### WHAT THIS TASK INVOLVES
From the entries below, copy exactly the lines from the one that contains "[![Commits since latest" through the one that contains "A navigation utility", both included, and only those.

(EXTRACTED MATERIAL Opens)

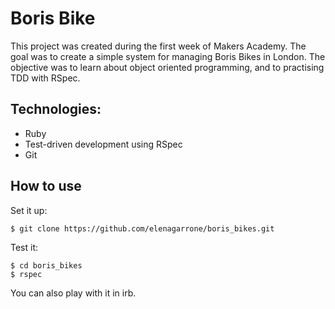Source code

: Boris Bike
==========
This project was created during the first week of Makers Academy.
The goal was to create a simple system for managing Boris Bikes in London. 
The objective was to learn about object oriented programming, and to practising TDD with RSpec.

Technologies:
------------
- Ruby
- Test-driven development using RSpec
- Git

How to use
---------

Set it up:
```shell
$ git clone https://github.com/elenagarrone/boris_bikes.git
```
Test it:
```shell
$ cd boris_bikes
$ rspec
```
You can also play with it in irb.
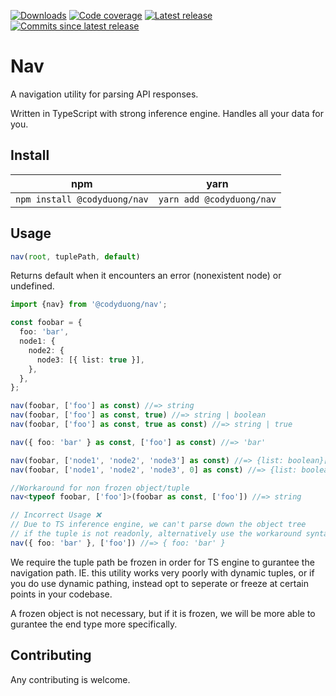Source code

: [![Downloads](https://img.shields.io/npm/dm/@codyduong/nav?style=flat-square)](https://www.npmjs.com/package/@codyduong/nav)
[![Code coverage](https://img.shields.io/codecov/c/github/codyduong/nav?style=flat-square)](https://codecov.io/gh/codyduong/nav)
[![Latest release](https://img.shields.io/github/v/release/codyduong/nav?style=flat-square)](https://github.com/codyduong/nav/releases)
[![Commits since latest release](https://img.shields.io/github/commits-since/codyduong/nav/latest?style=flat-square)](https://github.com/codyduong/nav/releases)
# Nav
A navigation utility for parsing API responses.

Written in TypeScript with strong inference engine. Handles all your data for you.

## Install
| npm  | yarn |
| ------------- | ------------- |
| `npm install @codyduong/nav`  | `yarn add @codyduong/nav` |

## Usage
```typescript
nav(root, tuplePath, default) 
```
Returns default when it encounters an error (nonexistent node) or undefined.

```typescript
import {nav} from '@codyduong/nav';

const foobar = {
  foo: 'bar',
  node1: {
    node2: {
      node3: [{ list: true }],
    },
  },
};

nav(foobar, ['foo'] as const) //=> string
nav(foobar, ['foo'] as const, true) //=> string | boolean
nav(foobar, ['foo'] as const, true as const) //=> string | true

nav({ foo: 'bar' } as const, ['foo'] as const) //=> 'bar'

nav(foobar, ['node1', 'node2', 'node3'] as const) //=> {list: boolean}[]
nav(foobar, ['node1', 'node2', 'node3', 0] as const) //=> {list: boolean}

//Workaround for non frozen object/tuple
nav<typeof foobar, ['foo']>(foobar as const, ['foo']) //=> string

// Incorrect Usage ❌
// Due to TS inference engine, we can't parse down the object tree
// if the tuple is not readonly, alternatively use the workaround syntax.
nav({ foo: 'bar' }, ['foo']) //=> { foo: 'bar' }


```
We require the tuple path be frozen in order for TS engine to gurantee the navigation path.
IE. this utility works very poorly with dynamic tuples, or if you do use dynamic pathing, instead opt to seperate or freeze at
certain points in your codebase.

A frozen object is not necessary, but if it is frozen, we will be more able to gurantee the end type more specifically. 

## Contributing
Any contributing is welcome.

(EXTRACTED MATERIAL Closes)

### RESPONSE
[![Commits since latest release](https://img.shields.io/github/commits-since/codyduong/nav/latest?style=flat-square)](https://github.com/codyduong/nav/releases)
# Nav
A navigation utility for parsing API responses.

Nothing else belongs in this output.